» **Required work**
What you give back must match the data exactly, minus the pictures.

» **Recorded information**
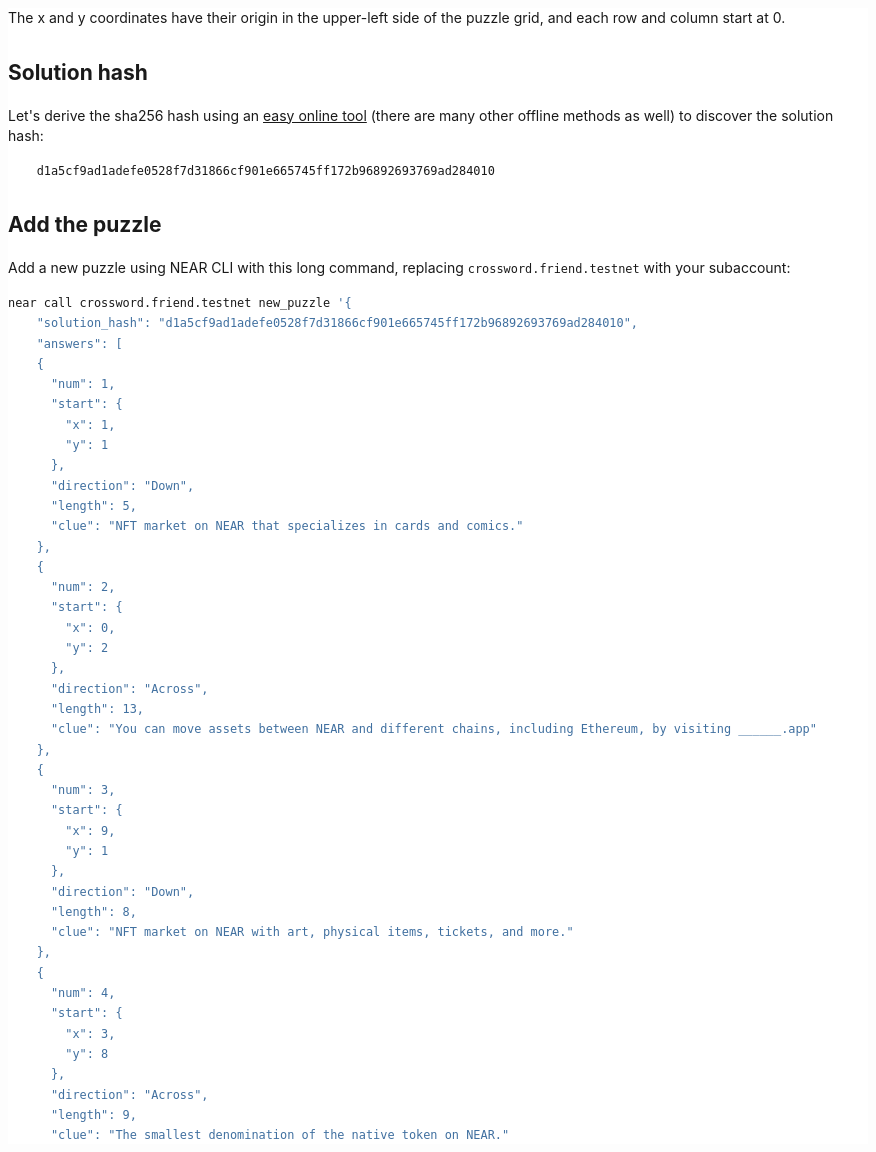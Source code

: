 The x and y coordinates have their origin in the upper-left side of the puzzle grid, and each row and column start at 0.

## Solution hash

Let's derive the sha256 hash using an [easy online tool](https://www.wolframalpha.com/input/?i=sha256+%22paras+rainbowbridge+mintbase+yoctonear+cli%22) (there are many other offline methods as well) to discover the solution hash:

```
    d1a5cf9ad1adefe0528f7d31866cf901e665745ff172b96892693769ad284010
```

## Add the puzzle

Add a new puzzle using NEAR CLI with this long command, replacing `crossword.friend.testnet` with your subaccount:

<Tabs groupId="cli-tabs">
  <TabItem value="short" label="Short">

  ```bash
  near call crossword.friend.testnet new_puzzle '{
      "solution_hash": "d1a5cf9ad1adefe0528f7d31866cf901e665745ff172b96892693769ad284010",
      "answers": [
      {
        "num": 1,
        "start": {
          "x": 1,
          "y": 1
        },
        "direction": "Down",
        "length": 5,
        "clue": "NFT market on NEAR that specializes in cards and comics."
      },
      {
        "num": 2,
        "start": {
          "x": 0,
          "y": 2
        },
        "direction": "Across",
        "length": 13,
        "clue": "You can move assets between NEAR and different chains, including Ethereum, by visiting ______.app"
      },
      {
        "num": 3,
        "start": {
          "x": 9,
          "y": 1
        },
        "direction": "Down",
        "length": 8,
        "clue": "NFT market on NEAR with art, physical items, tickets, and more."
      },
      {
        "num": 4,
        "start": {
          "x": 3,
          "y": 8
        },
        "direction": "Across",
        "length": 9,
        "clue": "The smallest denomination of the native token on NEAR."
  ```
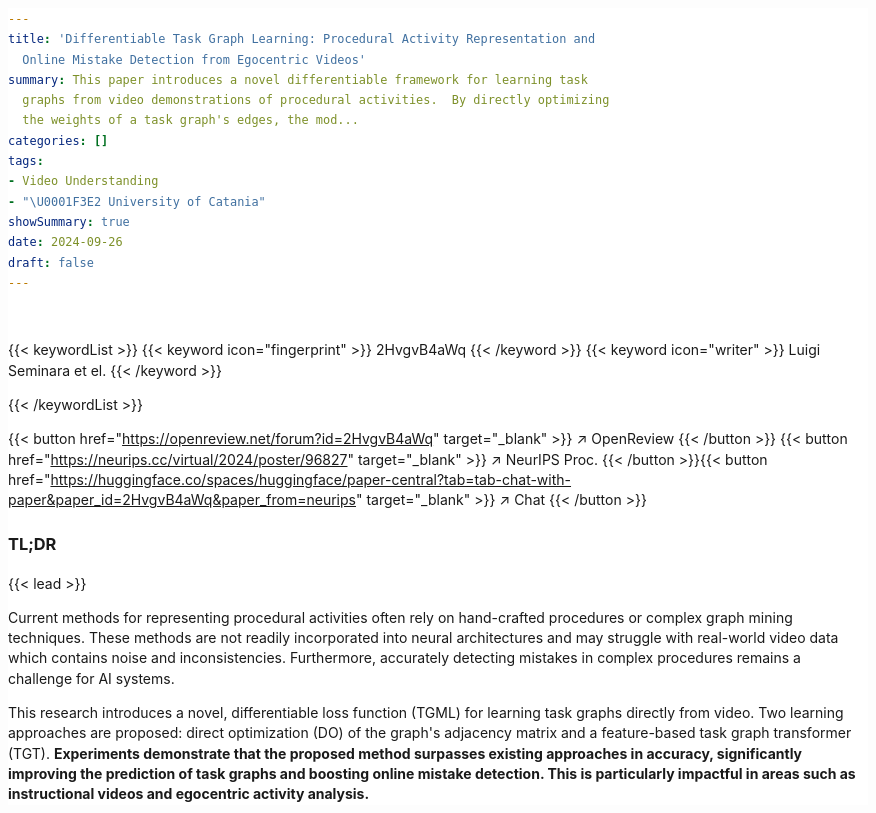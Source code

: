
 ```yaml
---
title: 'Differentiable Task Graph Learning: Procedural Activity Representation and
  Online Mistake Detection from Egocentric Videos'
summary: This paper introduces a novel differentiable framework for learning task
  graphs from video demonstrations of procedural activities.  By directly optimizing
  the weights of a task graph's edges, the mod...
categories: []
tags:
- Video Understanding
- "\U0001F3E2 University of Catania"
showSummary: true
date: 2024-09-26
draft: false
---
```


<br>

{{< keywordList >}}
{{< keyword icon="fingerprint" >}} 2HvgvB4aWq {{< /keyword >}}
{{< keyword icon="writer" >}} Luigi Seminara et el. {{< /keyword >}}
 
{{< /keywordList >}}

{{< button href="https://openreview.net/forum?id=2HvgvB4aWq" target="_blank" >}}
↗ OpenReview
{{< /button >}}
{{< button href="https://neurips.cc/virtual/2024/poster/96827" target="_blank" >}}
↗ NeurIPS Proc.
{{< /button >}}{{< button href="https://huggingface.co/spaces/huggingface/paper-central?tab=tab-chat-with-paper&paper_id=2HvgvB4aWq&paper_from=neurips" target="_blank" >}}
↗ Chat
{{< /button >}}



<audio controls>
    <source src="https://ai-paper-reviewer.com/2HvgvB4aWq/podcast.wav" type="audio/wav">
    Your browser does not support the audio element.
</audio>


### TL;DR


{{< lead >}}

Current methods for representing procedural activities often rely on hand-crafted procedures or complex graph mining techniques.  These methods are not readily incorporated into neural architectures and may struggle with real-world video data which contains noise and inconsistencies.  Furthermore, accurately detecting mistakes in complex procedures remains a challenge for AI systems.

This research introduces a novel, differentiable loss function (TGML) for learning task graphs directly from video. Two learning approaches are proposed: direct optimization (DO) of the graph's adjacency matrix and a feature-based task graph transformer (TGT).  **Experiments demonstrate that the proposed method surpasses existing approaches in accuracy, significantly improving the prediction of task graphs and boosting online mistake detection. This is particularly impactful in areas such as instructional videos and egocentric activity analysis.**
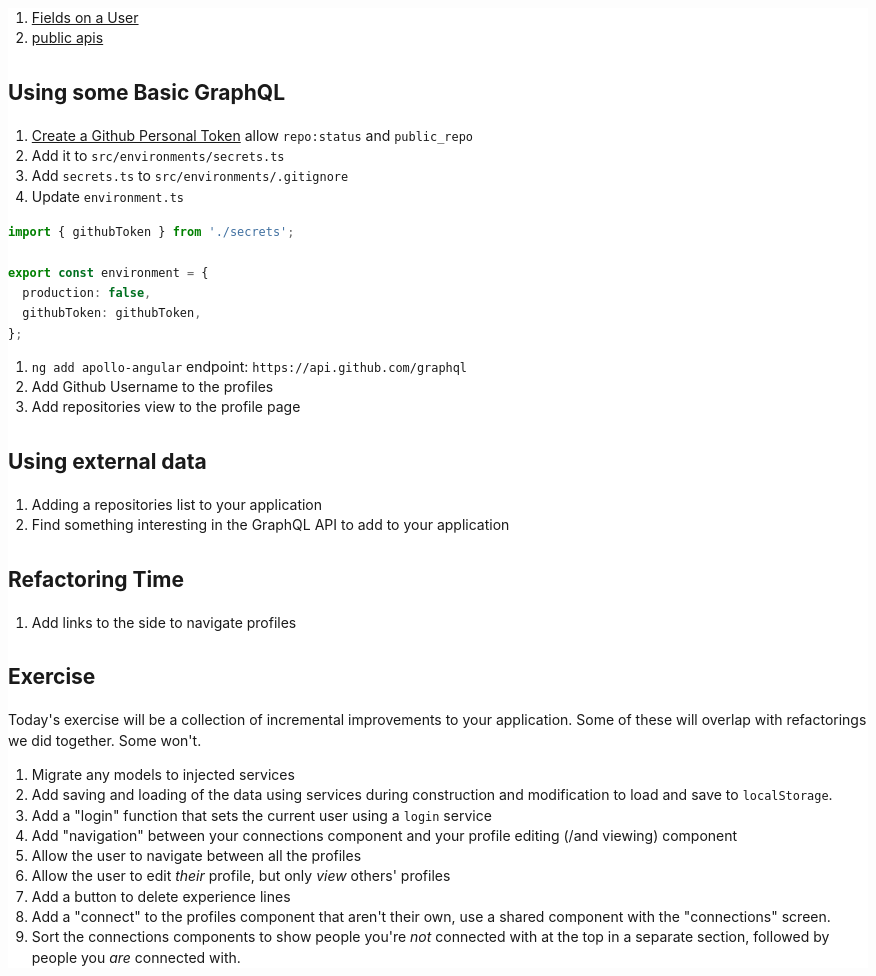 1. [Fields on a User](https://docs.github.com/en/graphql/reference/objects#user)
1. [public apis](https://github.com/APIs-guru/graphql-apis)

## Using some Basic GraphQL

1. [Create a Github Personal Token](https://docs.github.com/en/github/authenticating-to-github/keeping-your-account-and-data-secure/creating-a-personal-access-token) allow `repo:status` and `public_repo`
1. Add it to `src/environments/secrets.ts`
1. Add `secrets.ts` to `src/environments/.gitignore`
1. Update `environment.ts`

```typescript
import { githubToken } from './secrets';

export const environment = {
  production: false,
  githubToken: githubToken,
};
```

1. `ng add apollo-angular` endpoint: `https://api.github.com/graphql`
1. Add Github Username to the profiles
1. Add repositories view to the profile page

## Using external data

1. Adding a repositories list to your application
1. Find something interesting in the GraphQL API to add to your application

## Refactoring Time

1. Add links to the side to navigate profiles

## Exercise

Today's exercise will be a collection of incremental improvements to your application. Some of these will overlap with refactorings we did together. Some won't.

1. Migrate any models to injected services
1. Add saving and loading of the data using services during construction and modification to load and save to `localStorage`.
1. Add a "login" function that sets the current user using a `login` service
1. Add "navigation" between your connections component and your profile editing (/and viewing) component
1. Allow the user to navigate between all the profiles
1. Allow the user to edit _their_ profile, but only _view_ others' profiles
1. Add a button to delete experience lines
1. Add a "connect" to the profiles component that aren't their own, use a shared component with the "connections" screen.
1. Sort the connections components to show people you're _not_ connected with at the top in a separate section, followed by people you _are_ connected with.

» **Result of this task**
Source code

: The x and y coordinates have their origin in the upper-left side of the puzzle grid, and each row and column start at 0.

## Solution hash

Let's derive the sha256 hash using an [easy online tool](https://www.wolframalpha.com/input/?i=sha256+%22paras+rainbowbridge+mintbase+yoctonear+cli%22) (there are many other offline methods as well) to discover the solution hash:

```
    d1a5cf9ad1adefe0528f7d31866cf901e665745ff172b96892693769ad284010
```

## Add the puzzle

Add a new puzzle using NEAR CLI with this long command, replacing `crossword.friend.testnet` with your subaccount:

<Tabs groupId="cli-tabs">
  <TabItem value="short" label="Short">

  ```bash
  near call crossword.friend.testnet new_puzzle '{
      "solution_hash": "d1a5cf9ad1adefe0528f7d31866cf901e665745ff172b96892693769ad284010",
      "answers": [
      {
        "num": 1,
        "start": {
          "x": 1,
          "y": 1
        },
        "direction": "Down",
        "length": 5,
        "clue": "NFT market on NEAR that specializes in cards and comics."
      },
      {
        "num": 2,
        "start": {
          "x": 0,
          "y": 2
        },
        "direction": "Across",
        "length": 13,
        "clue": "You can move assets between NEAR and different chains, including Ethereum, by visiting ______.app"
      },
      {
        "num": 3,
        "start": {
          "x": 9,
          "y": 1
        },
        "direction": "Down",
        "length": 8,
        "clue": "NFT market on NEAR with art, physical items, tickets, and more."
      },
      {
        "num": 4,
        "start": {
          "x": 3,
          "y": 8
        },
        "direction": "Across",
        "length": 9,
        "clue": "The smallest denomination of the native token on NEAR."
  ```
Source code

:
 ```yaml
---
title: 'Differentiable Task Graph Learning: Procedural Activity Representation and
  Online Mistake Detection from Egocentric Videos'
summary: This paper introduces a novel differentiable framework for learning task
  graphs from video demonstrations of procedural activities.  By directly optimizing
  the weights of a task graph's edges, the mod...
categories: []
tags:
- Video Understanding
- "\U0001F3E2 University of Catania"
showSummary: true
date: 2024-09-26
draft: false
---
```


<br>

{{< keywordList >}}
{{< keyword icon="fingerprint" >}} 2HvgvB4aWq {{< /keyword >}}
{{< keyword icon="writer" >}} Luigi Seminara et el. {{< /keyword >}}
 
{{< /keywordList >}}

{{< button href="https://openreview.net/forum?id=2HvgvB4aWq" target="_blank" >}}
↗ OpenReview
{{< /button >}}
{{< button href="https://neurips.cc/virtual/2024/poster/96827" target="_blank" >}}
↗ NeurIPS Proc.
{{< /button >}}{{< button href="https://huggingface.co/spaces/huggingface/paper-central?tab=tab-chat-with-paper&paper_id=2HvgvB4aWq&paper_from=neurips" target="_blank" >}}
↗ Chat
{{< /button >}}



<audio controls>
    <source src="https://ai-paper-reviewer.com/2HvgvB4aWq/podcast.wav" type="audio/wav">
    Your browser does not support the audio element.
</audio>


### TL;DR


{{< lead >}}

Current methods for representing procedural activities often rely on hand-crafted procedures or complex graph mining techniques.  These methods are not readily incorporated into neural architectures and may struggle with real-world video data which contains noise and inconsistencies.  Furthermore, accurately detecting mistakes in complex procedures remains a challenge for AI systems.

This research introduces a novel, differentiable loss function (TGML) for learning task graphs directly from video. Two learning approaches are proposed: direct optimization (DO) of the graph's adjacency matrix and a feature-based task graph transformer (TGT).  **Experiments demonstrate that the proposed method surpasses existing approaches in accuracy, significantly improving the prediction of task graphs and boosting online mistake detection. This is particularly impactful in areas such as instructional videos and egocentric activity analysis.**
 1. [Fields on a User](https://docs.github.com/en/graphql/reference/objects#user)
1. [public apis](https://github.com/APIs-guru/graphql-apis)

## Using some Basic GraphQL

1. [Create a Github Personal Token](https://docs.github.com/en/github/authenticating-to-github/keeping-your-account-and-data-secure/creating-a-personal-access-token) allow `repo:status` and `public_repo`
1. Add it to `src/environments/secrets.ts`
1. Add `secrets.ts` to `src/environments/.gitignore`
1. Update `environment.ts`

```typescript
import { githubToken } from './secrets';

export const environment = {
  production: false,
  githubToken: githubToken,
};
```

1. `ng add apollo-angular` endpoint: `https://api.github.com/graphql`
1. Add Github Username to the profiles
1. Add repositories view to the profile page

## Using external data

1. Adding a repositories list to your application
1. Find something interesting in the GraphQL API to add to your application

## Refactoring Time

1. Add links to the side to navigate profiles

## Exercise

Today's exercise will be a collection of incremental improvements to your application. Some of these will overlap with refactorings we did together. Some won't.

1. Migrate any models to injected services
1. Add saving and loading of the data using services during construction and modification to load and save to `localStorage`.
1. Add a "login" function that sets the current user using a `login` service
1. Add "navigation" between your connections component and your profile editing (/and viewing) component
1. Allow the user to navigate between all the profiles
1. Allow the user to edit _their_ profile, but only _view_ others' profiles
1. Add a button to delete experience lines
1. Add a "connect" to the profiles component that aren't their own, use a shared component with the "connections" screen.
1. Sort the connections components to show people you're _not_ connected with at the top in a separate section, followed by people you _are_ connected with.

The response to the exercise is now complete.